Here I was, hauling cut grass, shredded paper, and other compostable materials across a meadow. The destination was the two large compost bins I had built a good piece (at least the length of a football field) behind the main building, That building served as activity rooms and classrooms to the 50 or so mentally-challenged adults who were either in residence or were bused there on a daily basis.
The place is non-profit, and the one handyman (all they could afford) was hard put to do anything but the most needed chores around the large facility. I guess that’s why I volunteered when one of the board members asked me if I knew how to make compost? It seemed to be an odd question, but I replied that I did. Then, she asked if I would.
“Would what?” I asked.
“Teach us how to make compost,” she replied, explaining that they had a rather large vegetable garden, had a great deal of grass clippings, leaves and other materials, and it would save them money if, instead of buying compost, they could make their own. It would also be a learning experience for the clients at the facility. So before I could even think about it, I had said “yes.”
I met many of the clients a week later, and each of them had to shake my hand when I explained I was going to help them make “dirt lasagna,” and that we were going to use it in their vegetable garden.
The next week, some good Samaritans had taken the clients bowling by the time I arrived and the grounds were quiet.
It was noon, and extraordinarily hot. The weatherman had predicted a chance (small) of rain, but so far, all I could see in the sky was washed-out-blue and an occasional cloud puffing by.
I picked up a garden fork in the greenhouse, tossed it into a wheelbarrow and began to trudge back toward the bins I had made the week before, when I saw the pile of paper, placed inside one of the bins.
The clients had spent a good deal of time hand-shredding newspapersand placing the stuff into one of the compost bins for the “dirt lasagna man” I got a little lump in my throat but immediately chastised myself. Imagine!
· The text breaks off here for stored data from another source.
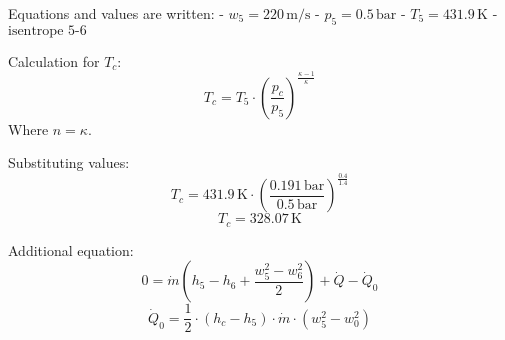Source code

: Equations and values are written:  
- \( w_5 = 220 \, \text{m/s} \)  
- \( p_5 = 0.5 \, \text{bar} \)  
- \( T_5 = 431.9 \, \text{K} \)  
- \( \text{isentrope 5-6} \)  

Calculation for \( T_c \):  
\[ T_c = T_5 \cdot \left( \frac{p_c}{p_5} \right)^{\frac{\kappa - 1}{\kappa}} \]  
Where \( n = \kappa \).  

Substituting values:  
\[ T_c = 431.9 \, \text{K} \cdot \left( \frac{0.191 \, \text{bar}}{0.5 \, \text{bar}} \right)^{\frac{0.4}{1.4}} \]  
\[ T_c = 328.07 \, \text{K} \]  

Additional equation:  
\[ 0 = \dot{m} \left( h_5 - h_6 + \frac{w_5^2 - w_6^2}{2} \right) + \dot{Q} - \dot{Q}_0 \]  
\[ \dot{Q}_0 = \frac{1}{2} \cdot (h_c - h_5) \cdot \dot{m} \cdot (w_5^2 - w_0^2) \]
A grown man getting teary-eyed over some shredded newspapers in a compost bin.
However, it was not that. It was that this tiny deed could make a difference in the lives of these beautiful people.
It was then that the words of a close friend of mine whispered through my mind. “You know,” he surmised one day unexpectedly, “mentally-challenged people are really incapable of doing some things.”
I had bristled at this seemingly insensitive yet obvious statement, and coldly asked him what he meant.
"Yeah, they’re incapable of hate,” he said. “They only know how to love.”